SOURCE DATA ->
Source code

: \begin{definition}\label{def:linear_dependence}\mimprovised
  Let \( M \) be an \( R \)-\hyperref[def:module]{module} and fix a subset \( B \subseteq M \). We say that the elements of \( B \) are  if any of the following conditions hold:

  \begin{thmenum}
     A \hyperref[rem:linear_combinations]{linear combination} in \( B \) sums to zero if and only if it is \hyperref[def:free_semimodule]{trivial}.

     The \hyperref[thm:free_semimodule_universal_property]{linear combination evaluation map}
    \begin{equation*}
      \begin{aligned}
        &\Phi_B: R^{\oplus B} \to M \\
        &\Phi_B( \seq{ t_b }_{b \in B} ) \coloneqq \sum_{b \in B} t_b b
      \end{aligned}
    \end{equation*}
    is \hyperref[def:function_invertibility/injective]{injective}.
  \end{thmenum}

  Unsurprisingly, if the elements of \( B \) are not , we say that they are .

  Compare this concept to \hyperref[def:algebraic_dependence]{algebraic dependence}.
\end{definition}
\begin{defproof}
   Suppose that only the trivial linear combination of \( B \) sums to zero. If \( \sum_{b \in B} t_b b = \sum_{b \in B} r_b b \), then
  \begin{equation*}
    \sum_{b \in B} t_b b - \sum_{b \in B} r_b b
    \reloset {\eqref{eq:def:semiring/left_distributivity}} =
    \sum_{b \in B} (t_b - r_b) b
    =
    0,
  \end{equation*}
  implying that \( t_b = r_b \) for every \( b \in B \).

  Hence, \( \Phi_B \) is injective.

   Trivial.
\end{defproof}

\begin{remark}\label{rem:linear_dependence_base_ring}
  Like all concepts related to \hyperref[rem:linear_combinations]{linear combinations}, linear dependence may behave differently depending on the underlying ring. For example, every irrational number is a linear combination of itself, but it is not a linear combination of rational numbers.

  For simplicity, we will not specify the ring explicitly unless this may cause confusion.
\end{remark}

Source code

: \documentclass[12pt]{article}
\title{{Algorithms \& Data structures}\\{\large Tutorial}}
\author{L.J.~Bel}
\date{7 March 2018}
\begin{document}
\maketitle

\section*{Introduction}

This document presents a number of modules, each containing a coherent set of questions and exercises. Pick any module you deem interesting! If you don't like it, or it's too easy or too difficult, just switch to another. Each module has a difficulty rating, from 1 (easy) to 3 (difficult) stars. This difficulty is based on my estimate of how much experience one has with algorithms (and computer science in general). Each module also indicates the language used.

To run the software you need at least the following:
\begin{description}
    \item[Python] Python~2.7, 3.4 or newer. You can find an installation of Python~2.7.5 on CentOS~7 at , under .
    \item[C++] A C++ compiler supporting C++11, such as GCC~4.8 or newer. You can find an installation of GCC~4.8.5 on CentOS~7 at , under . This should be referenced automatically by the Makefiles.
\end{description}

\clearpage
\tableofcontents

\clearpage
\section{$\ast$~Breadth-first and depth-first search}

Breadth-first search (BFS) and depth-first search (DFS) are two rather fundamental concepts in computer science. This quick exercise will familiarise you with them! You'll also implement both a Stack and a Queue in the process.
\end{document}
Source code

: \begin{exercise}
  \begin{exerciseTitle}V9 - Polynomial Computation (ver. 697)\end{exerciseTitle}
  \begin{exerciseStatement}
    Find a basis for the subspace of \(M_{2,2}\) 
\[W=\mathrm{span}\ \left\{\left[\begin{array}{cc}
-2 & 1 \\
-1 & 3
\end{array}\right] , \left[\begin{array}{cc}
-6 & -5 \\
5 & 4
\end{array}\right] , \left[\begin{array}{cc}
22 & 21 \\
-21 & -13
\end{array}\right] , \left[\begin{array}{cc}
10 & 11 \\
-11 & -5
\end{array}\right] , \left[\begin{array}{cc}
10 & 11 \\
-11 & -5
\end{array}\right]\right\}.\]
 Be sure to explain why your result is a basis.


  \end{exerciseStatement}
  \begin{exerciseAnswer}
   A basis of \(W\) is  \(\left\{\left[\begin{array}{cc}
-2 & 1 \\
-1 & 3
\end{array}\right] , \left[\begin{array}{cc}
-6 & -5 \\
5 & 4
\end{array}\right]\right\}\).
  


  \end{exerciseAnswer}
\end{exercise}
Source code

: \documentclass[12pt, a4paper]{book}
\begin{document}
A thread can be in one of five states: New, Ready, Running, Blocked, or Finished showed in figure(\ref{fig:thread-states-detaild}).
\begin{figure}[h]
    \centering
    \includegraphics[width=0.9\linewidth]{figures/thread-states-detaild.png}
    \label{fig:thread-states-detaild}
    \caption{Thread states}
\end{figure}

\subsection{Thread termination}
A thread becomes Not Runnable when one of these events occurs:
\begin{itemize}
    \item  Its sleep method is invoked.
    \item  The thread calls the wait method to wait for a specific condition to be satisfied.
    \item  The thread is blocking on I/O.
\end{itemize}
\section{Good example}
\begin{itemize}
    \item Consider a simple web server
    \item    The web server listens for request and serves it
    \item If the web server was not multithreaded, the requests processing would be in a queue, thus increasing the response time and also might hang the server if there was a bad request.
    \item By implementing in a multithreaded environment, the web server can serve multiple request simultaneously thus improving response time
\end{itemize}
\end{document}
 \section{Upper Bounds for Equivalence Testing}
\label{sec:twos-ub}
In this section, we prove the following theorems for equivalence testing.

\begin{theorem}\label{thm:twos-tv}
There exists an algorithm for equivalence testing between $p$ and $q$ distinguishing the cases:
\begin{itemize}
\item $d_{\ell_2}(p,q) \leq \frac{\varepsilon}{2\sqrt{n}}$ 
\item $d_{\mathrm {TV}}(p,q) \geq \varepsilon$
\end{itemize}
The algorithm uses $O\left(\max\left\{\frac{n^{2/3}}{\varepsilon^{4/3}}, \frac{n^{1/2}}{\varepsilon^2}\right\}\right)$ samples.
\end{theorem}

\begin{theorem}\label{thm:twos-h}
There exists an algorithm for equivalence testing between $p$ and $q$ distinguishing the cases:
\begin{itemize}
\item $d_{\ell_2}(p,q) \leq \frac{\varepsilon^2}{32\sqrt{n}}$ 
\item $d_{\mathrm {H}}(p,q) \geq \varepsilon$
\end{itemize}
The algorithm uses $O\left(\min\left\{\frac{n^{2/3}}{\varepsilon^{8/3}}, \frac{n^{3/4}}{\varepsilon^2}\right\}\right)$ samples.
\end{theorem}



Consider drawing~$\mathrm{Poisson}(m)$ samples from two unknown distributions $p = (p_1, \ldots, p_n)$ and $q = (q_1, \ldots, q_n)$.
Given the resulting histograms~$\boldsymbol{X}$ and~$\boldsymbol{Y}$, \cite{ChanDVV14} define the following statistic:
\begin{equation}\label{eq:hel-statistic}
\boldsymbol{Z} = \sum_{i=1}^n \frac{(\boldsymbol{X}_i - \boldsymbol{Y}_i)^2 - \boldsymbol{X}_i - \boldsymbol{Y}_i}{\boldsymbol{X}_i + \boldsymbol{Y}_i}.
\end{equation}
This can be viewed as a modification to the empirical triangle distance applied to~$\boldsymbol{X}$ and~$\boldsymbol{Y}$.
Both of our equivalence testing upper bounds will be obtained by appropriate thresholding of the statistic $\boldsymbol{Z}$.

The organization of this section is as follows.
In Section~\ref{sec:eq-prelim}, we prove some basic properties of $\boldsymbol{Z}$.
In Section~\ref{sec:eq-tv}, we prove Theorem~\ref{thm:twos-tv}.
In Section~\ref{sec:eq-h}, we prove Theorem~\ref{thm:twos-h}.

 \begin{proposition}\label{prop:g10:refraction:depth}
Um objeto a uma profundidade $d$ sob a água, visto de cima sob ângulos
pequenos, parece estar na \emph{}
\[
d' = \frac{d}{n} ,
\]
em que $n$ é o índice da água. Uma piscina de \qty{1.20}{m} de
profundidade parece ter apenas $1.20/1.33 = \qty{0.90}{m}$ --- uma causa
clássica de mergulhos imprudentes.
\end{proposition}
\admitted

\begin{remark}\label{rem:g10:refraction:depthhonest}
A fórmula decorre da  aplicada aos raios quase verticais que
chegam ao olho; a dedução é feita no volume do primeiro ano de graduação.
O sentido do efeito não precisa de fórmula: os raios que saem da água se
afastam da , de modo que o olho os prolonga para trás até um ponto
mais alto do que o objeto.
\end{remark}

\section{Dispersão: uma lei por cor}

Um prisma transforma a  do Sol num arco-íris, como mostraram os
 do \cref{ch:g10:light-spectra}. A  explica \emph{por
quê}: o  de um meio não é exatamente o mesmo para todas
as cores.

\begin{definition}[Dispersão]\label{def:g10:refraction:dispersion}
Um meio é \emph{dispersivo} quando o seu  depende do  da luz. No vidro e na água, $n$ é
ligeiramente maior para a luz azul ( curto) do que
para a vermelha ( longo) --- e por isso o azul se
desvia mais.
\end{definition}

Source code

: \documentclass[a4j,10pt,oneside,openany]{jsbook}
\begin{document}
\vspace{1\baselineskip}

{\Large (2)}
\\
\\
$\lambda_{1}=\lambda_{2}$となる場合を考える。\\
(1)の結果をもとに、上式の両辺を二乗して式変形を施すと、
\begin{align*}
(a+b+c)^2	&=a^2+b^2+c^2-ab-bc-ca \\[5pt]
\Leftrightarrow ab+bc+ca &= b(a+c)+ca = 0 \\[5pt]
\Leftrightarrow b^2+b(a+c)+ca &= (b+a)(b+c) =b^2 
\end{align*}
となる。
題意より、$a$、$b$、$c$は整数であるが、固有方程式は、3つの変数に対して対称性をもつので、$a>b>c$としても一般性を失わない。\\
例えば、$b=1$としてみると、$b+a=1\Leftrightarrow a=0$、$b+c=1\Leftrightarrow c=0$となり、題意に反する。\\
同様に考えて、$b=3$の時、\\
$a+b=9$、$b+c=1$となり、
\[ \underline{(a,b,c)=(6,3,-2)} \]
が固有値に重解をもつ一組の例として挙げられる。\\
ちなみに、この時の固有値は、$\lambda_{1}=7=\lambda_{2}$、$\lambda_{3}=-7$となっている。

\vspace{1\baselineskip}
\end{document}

EXERCISE DESCRIPTION ->
Where in the records does the string "mais" appear? Copy every line that has it.

YOUR SOLUTION ->
mais alto do que o objeto.
desvia mais.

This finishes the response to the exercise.